В «Смерти Тарелкина» – ни малейшей загадки. Никакого притаившегося до поры недоразумения. Оно, всего лишь приоткрывающееся нам по мере чтения чеховского рассказа и звучания запойкинской речи, здесь заявлено сразу – да и не как недоразумение, но как рассчитанная авантюра. Сухово-Кобылину незачем приберегать юмористический эффект, и автоакафист Тарелкина с первых слов кричаще несоразмерен, шутовски незаслужен, издевательски (с точки зрения автора) гиперболичен.

Беспардонность, с какой о чем угодно можно сказать что угодно, явлена персонажем с великолепной наглостью, Торжественные, высокие, а в данном-то, едва-едва пореформенном, времени вдобавок политически и нравственно значимые слова (прогресс… преобразование… гуманность) идут по цене ниже некуда. Попросту не стоят ни гроша.

Мысль, которая к тому ж не может в особенности не задевать художника, имеющего дело не с чем иным, как со словом.

Лживый панегирик поддельного Силы Копылова, произнесенный ненастоящему покойнику над гробом, в котором его нет, – один из самых язвительных, самых яростных парадоксов на тему (если вспомнить Тургенева): нет ничего сильнее и бессильнее слова. И еще парадоксальнее – то, что комедия, в которой прорвался столь горько насмешливый скепсис по отношению к слову, сама стоит или, вернее, зыблется именно и прежде всего на нем. На игре им, на рискованных каламбурах, на двойственности значений, на метафорах.

К примеру…

«Нужда меня заела, кредиторы истерзали, начальство вогнало в гроб!..» – это вторая фраза, сказанная в комедии Тарелкиным, и метафоричность ее вполне невинна; она бытовая, общеупотребительная. Просто незаметная, как незаметна образность выражений: «идет снег» или «бежит время». Не станем же мы, не сойдя с ума, всерьез полагать, что нужда способна в буквальном смысле грызть, кусать, пережевывать, а кредиторы терзают человека, как профессиональные палачи или хищные звери. Точно то же, ни больше ни меньше, и с начальством, которое, разумеется, не вгоняло Тарелкина в тесовый или дубовый ящик, сбитый из шести досок и именуемый гробом.

Я потому повторяю эти сверхочевидности с такой назойливостью, что немного спустя тот же Тарелкин скажет, проклиная Варравина и угрожая ему: «Это ты, разбойник, вогнал меня живого в гроб!..», и на сей раз та же нехитрая фраза прозвучит иначе. Мы же успели к этому времени узнать о намерении Кандида Касторовича сыграть роль живого трупа и о том, что его кукла вкупе с ворохом – для убедительной обонятельной иллюзии – тухлой рыбы покоится в гробу.
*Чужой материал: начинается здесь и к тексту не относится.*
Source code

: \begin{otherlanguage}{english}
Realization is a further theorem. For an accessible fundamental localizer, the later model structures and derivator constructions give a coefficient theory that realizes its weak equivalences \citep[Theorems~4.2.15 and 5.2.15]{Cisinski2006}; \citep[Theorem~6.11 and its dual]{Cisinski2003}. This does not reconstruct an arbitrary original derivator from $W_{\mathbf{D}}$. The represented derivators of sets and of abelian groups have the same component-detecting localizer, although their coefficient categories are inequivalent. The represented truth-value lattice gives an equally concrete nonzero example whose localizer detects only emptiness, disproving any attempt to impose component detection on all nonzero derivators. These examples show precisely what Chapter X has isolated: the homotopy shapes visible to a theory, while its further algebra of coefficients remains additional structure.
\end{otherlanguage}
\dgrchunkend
На наших глазах происходит то, что в литературоведении называется реализацией, или развертыванием, метафоры. Фигуральный «гроб», звук пустой, невещественный символ бедственного положения, в самом деле как бы материализовался в вышеупомянутый весьма вещественный ящик.

Случайность? Или хотя бы частность? Ни в коем случае!

«Пиеса по своему шутливому характеру должна играться живо, весело, громко – avec entrain1. Особливо текст должен быть выучен твердо и произносим явственно и рельефно, в противном случае при довольно сложном движении лиц на сцене слова, т. е, самая суть дела, могут оставаться для зрителей неуловимыми…»

Так напутствовал автор артистов, которым предстояло сыграть «Смерть Тарелкина», и, в общем, напутствие из обычных: какой драматург не будет заботиться, чтобы в муках рожденные им слова не дошли до зрителей по причине актерской лености или косноязычия? И все же для этой заботы у Сухово-Кобылина были особенные причины.

«Пятнадцать тысяч!.. – мечтательно и опрометчиво (ибо будет обманут Варравиным) предвкушал Тарелкин поживу еще в драме «Дело». – Ведь я богат! Как подумаешь, как это странно; был беден; ведь как беден; нет той сумы нищенской – ну – старых панталон, которые были бы беднее меня – и вдруг имею состояние – богат. И слово-то какое увесистое, точно оно на вате: богат».

То есть Александр Васильевич Сухово-Кобылин не только явил в этом сладострастном, вожделенном монологе свое собственное умение осязать и обонять слово, пробовать его на зуб, но и щедро поделился этим с Кандидом Касторовичем Тарелкиным:

«Всего я насмотрелся, всего и напробовался… Укачу в матушку-Москву – город тихий, найму квартирку у Успенья на Могильцах, в Мертвом переулке, в доме купца Гробова, да так до второго пришествия и заночую».

Адресок хоть куда! (Да к тому же невымышленный, разве что Гробов присочинен.) И как слово «богат» становилось солидным и увесистым, словно теплая шинель на вате и с куницей на воротнике, так мечта о покое веско воплотилась в имена собственные, само звучание которых сулит уж такой покой, покойнее которого не бывает. Вечный!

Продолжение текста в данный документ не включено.